Interested in learning more? Check out [this](http://docs.sqlalchemy.org/en/latest/core/tutorial.html) SQLAlchemy Expression Language tutorial.

### Example 2: SQLAlchemy as a Object Relational Mapping tool
When using an ORM, our SQL becomes even more "object" like, and we get to think less about the actual queries that are running. We are getting closer to a "in-language" database layer - but really, this is just providing an extra layer of abstraction.

In [None]:
# Random SQLAlchemy magic
from sqlalchemy.ext.declarative import declarative_base
Base = declarative_base()

# Our Movie class
class Movie(Base):
    __tablename__ = "movies"
    id = Column(Integer, primary_key=True)
    title = Column(String)
    rating = Column(Float)
    duration_minutes = Column(Integer)
    release_date = Column(Date)
    
# Tell SQLAlchemy to create the table
Base.metadata.create_all(engine)

In [None]:
# Now we can create and modify Movie objects
from sqlalchemy.orm import sessionmaker
Session = sessionmaker(bind=engine)
session = Session()

inception = Movie(title="Inception",
                  rating=8.8,
                  duration_minutes=148,
                  release_date=date(2010, 7, 16))
interstellar = Movie(title="Interstellar",
                     rating=8.6,
                     duration_minutes=169,
                     release_date=date(2014, 11, 4))

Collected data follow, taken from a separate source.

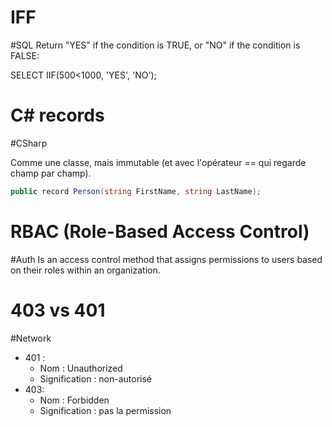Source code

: # IFF
#SQL 
Return "YES" if the condition is TRUE, or "NO" if the condition is FALSE:

SELECT IIF(500<1000, 'YES', 'NO');

# C# records
#CSharp 

Comme une classe, mais immutable (et avec l'opérateur == qui regarde champ par champ).
```C#
public record Person(string FirstName, string LastName);
```

# RBAC (Role-Based Access Control)
#Auth 
Is an access control method that assigns permissions to users based on their roles within an organization.

# 403 vs 401
#Network 

- 401 : 
	- Nom : Unauthorized
	- Signification : non-autorisé
- 403: 
	- Nom : Forbidden
	- Signification : pas la permission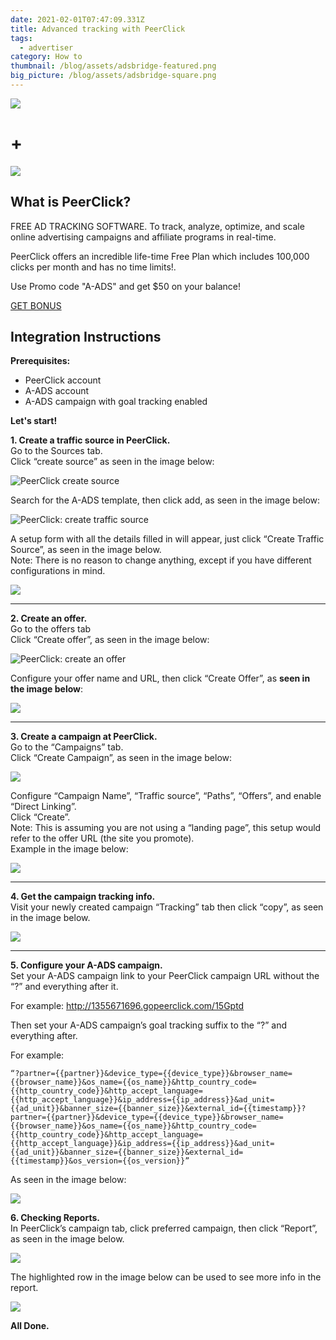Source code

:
 ```yaml
---
date: 2021-02-01T07:47:09.331Z
title: Advanced tracking with PeerClick
tags:
  - advertiser
category: How to
thumbnail: /blog/assets/adsbridge-featured.png
big_picture: /blog/assets/adsbridge-square.png
---
```

![](/blog/assets/a-ads-logo.png)

# +

![](/blog/assets/peerclick-logo.png)

## What is PeerClick?

FREE AD  TRACKING SOFTWARE. To track, analyze, optimize, and scale online advertising campaigns and affiliate programs in real-time.

PeerClick offers an incredible life-time Free Plan which includes 100,000 clicks per month and has no time limits!.

Use Promo code "A-ADS" and get $50 on your balance!

[GET BONUS ](https://trk.peerclick.com/15GjdS?manager=vp&source=A-ADS&promo=A-ADS&language=en)

## Integration Instructions

**Prerequisites:**

* PeerClick account
* A-ADS account
* A-ADS campaign with goal tracking enabled

**Let's start!**

**1. Create a traffic source in PeerClick.**\
Go to the Sources tab.\
Click “create source” as seen in the image below:

![](/blog/assets/peerclick1.png "PeerClick create source")

Search for the A-ADS template, then click add, as seen in the image below:

![](/blog/assets/peerclick2.png "PeerClick: create traffic source")

A setup form with all the details filled in will appear, just click “Create Traffic Source”, as seen in the image below.\
Note: There is no reason to change anything, except if you have different configurations in mind.

![](/blog/assets/peerclick3.png)

****

**2. Create an offer.**\
Go to the offers tab\
Click “Create offer”, as seen in the image below:

![](/blog/assets/peerclick4.png "PeerClick: create an offer")

Configure your offer name and URL, then click “Create Offer”, as **seen in the image below**:

![](/blog/assets/peerclick5.png)

****

**3. Create a campaign at PeerClick.**\
Go to the “Campaigns” tab.\
Click “Create Campaign”, as seen in the image below:

![](/blog/assets/peerclick6.png)

Configure “Campaign Name”, “Traffic source”, “Paths”, “Offers”, and enable “Direct Linking”.\
Click “Create”.\
Note: This is assuming you are not using a “landing page”, this setup would refer to the offer URL (the site you promote).\
Example in the image below:

![](/blog/assets/peerclick7.png)

****

**4. Get the campaign tracking info.**\
Visit your newly created campaign “Tracking” tab then click “copy”, as seen in the image below.

![](/blog/assets/peerclick8.png)

****

**5. Configure your A-ADS campaign.**\
Set your A-ADS campaign link to your PeerClick campaign URL without the “?” and everything after it.

For example: http://1355671696.gopeerclick.com/15Gptd

Then set your A-ADS campaign’s goal tracking suffix to the “?” and everything after.

For example:

```
“?partner={{partner}}&device_type={{device_type}}&browser_name={{browser_name}}&os_name={{os_name}}&http_country_code={{http_country_code}}&http_accept_language={{http_accept_language}}&ip_address={{ip_address}}&ad_unit={{ad_unit}}&banner_size={{banner_size}}&external_id={{timestamp}}?partner={{partner}}&device_type={{device_type}}&browser_name={{browser_name}}&os_name={{os_name}}&http_country_code={{http_country_code}}&http_accept_language={{http_accept_language}}&ip_address={{ip_address}}&ad_unit={{ad_unit}}&banner_size={{banner_size}}&external_id={{timestamp}}&os_version={{os_version}}”
```

As seen in the image below:

![](/blog/assets/peerclick9.png)

**6. Checking Reports.**\
In PeerClick’s campaign tab, click preferred campaign, then click “Report”, as seen in the image below.

![](/blog/assets/peerclick10.png)

The highlighted row in the image below can be used to see more info in the report.

![](/blog/assets/peerclick11.png)

**All Done.**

# Add our ORM objects to our session
session.add(inception)
session.add(interstellar)

# Tell SQLAlchemy to commit all changes to the database
session.commit()

In [None]:
# Queries
# Get all movies
for movie in session.query(Movie):
    print movie.title, movie.id, movie.rating

In [None]:
# Get movies with rating above 8.4
print session.query(Movie).filter(Movie.rating > 8.4)[0].title

Interested in learning more? Look [here](http://docs.sqlalchemy.org/en/rel_1_1/orm/tutorial.html) for a good SQLAlchemy ORM tutorial.

### Example 3: Pandas for SQL

In [None]:
import pandas as pd

# Read in a CSV to a dataframe
df = pd.read_csv('airplane_crashes.csv', encoding='utf-8')

# Export a dataframe to a SQL table
df.to_sql('airplane_crashes', connection, if_exists='replace')

In [None]:
# Load a SQL table into a dataframe
df_read = pd.read_sql('airplane_crashes', connection)
df_read

In [None]:
# Execute SQL to get a dataframe
df_read = pd.read_sql('SELECT Date, Time, Type FROM airplane_crashes', connection)
df_read